__Assignment__
In the entries below, print exactly the lines from the first through the one with "transferred only relate", both included, and none of the pictures.

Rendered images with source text
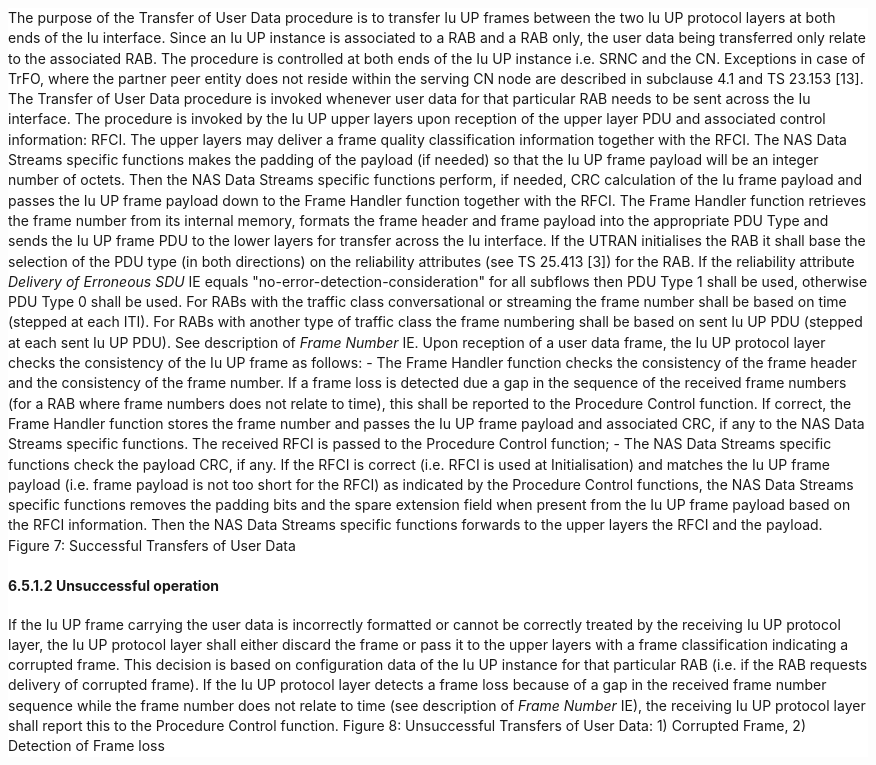 The purpose of the Transfer of User Data procedure is to transfer Iu UP frames
between the two Iu UP protocol layers at both ends of the Iu interface. Since
an Iu UP instance is associated to a RAB and a RAB only, the user data being
transferred only relate to the associated RAB.
The procedure is controlled at both ends of the Iu UP instance i.e. SRNC and
the CN. Exceptions in case of TrFO, where the partner peer entity does not
reside within the serving CN node are described in subclause 4.1 and TS 23.153
[13].
The Transfer of User Data procedure is invoked whenever user data for that
particular RAB needs to be sent across the Iu interface.
The procedure is invoked by the Iu UP upper layers upon reception of the upper
layer PDU and associated control information: RFCI.
The upper layers may deliver a frame quality classification information
together with the RFCI.
The NAS Data Streams specific functions makes the padding of the payload (if
needed) so that the Iu UP frame payload will be an integer number of octets.
Then the NAS Data Streams specific functions perform, if needed, CRC
calculation of the Iu frame payload and passes the Iu UP frame payload down to
the Frame Handler function together with the RFCI.
The Frame Handler function retrieves the frame number from its internal
memory, formats the frame header and frame payload into the appropriate PDU
Type and sends the Iu UP frame PDU to the lower layers for transfer across the
Iu interface. If the UTRAN initialises the RAB it shall base the selection of
the PDU type (in both directions) on the reliability attributes (see TS 25.413
[3]) for the RAB. If the reliability attribute _Delivery of Erroneous SDU_ IE
equals \"no-error-detection-consideration\" for all subflows then PDU Type 1
shall be used, otherwise PDU Type 0 shall be used.
For RABs with the traffic class conversational or streaming the frame number
shall be based on time (stepped at each ITI). For RABs with another type of
traffic class the frame numbering shall be based on sent Iu UP PDU (stepped at
each sent Iu UP PDU). See description of _Frame Number_ IE.
Upon reception of a user data frame, the Iu UP protocol layer checks the
consistency of the Iu UP frame as follows:
\- The Frame Handler function checks the consistency of the frame header and
the consistency of the frame number. If a frame loss is detected due a gap in
the sequence of the received frame numbers (for a RAB where frame numbers does
not relate to time), this shall be reported to the Procedure Control function.
If correct, the Frame Handler function stores the frame number and passes the
Iu UP frame payload and associated CRC, if any to the NAS Data Streams
specific functions. The received RFCI is passed to the Procedure Control
function;
\- The NAS Data Streams specific functions check the payload CRC, if any. If
the RFCI is correct (i.e. RFCI is used at Initialisation) and matches the Iu
UP frame payload (i.e. frame payload is not too short for the RFCI) as
indicated by the Procedure Control functions, the NAS Data Streams specific
functions removes the padding bits and the spare extension field when present
from the Iu UP frame payload based on the RFCI information. Then the NAS Data
Streams specific functions forwards to the upper layers the RFCI and the
payload.
Figure 7: Successful Transfers of User Data
#### 6.5.1.2 Unsuccessful operation
If the Iu UP frame carrying the user data is incorrectly formatted or cannot
be correctly treated by the receiving Iu UP protocol layer, the Iu UP protocol
layer shall either discard the frame or pass it to the upper layers with a
frame classification indicating a corrupted frame. This decision is based on
configuration data of the Iu UP instance for that particular RAB (i.e. if the
RAB requests delivery of corrupted frame).
If the Iu UP protocol layer detects a frame loss because of a gap in the
received frame number sequence while the frame number does not relate to time
(see description of _Frame Number_ IE), the receiving Iu UP protocol layer
shall report this to the Procedure Control function.
Figure 8: Unsuccessful Transfers of User Data: 1) Corrupted Frame, 2)
Detection of Frame loss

__Reply__
 The purpose of the Transfer of User Data procedure is to transfer Iu UP frames
between the two Iu UP protocol layers at both ends of the Iu interface. Since
an Iu UP instance is associated to a RAB and a RAB only, the user data being
transferred only relate to the associated RAB.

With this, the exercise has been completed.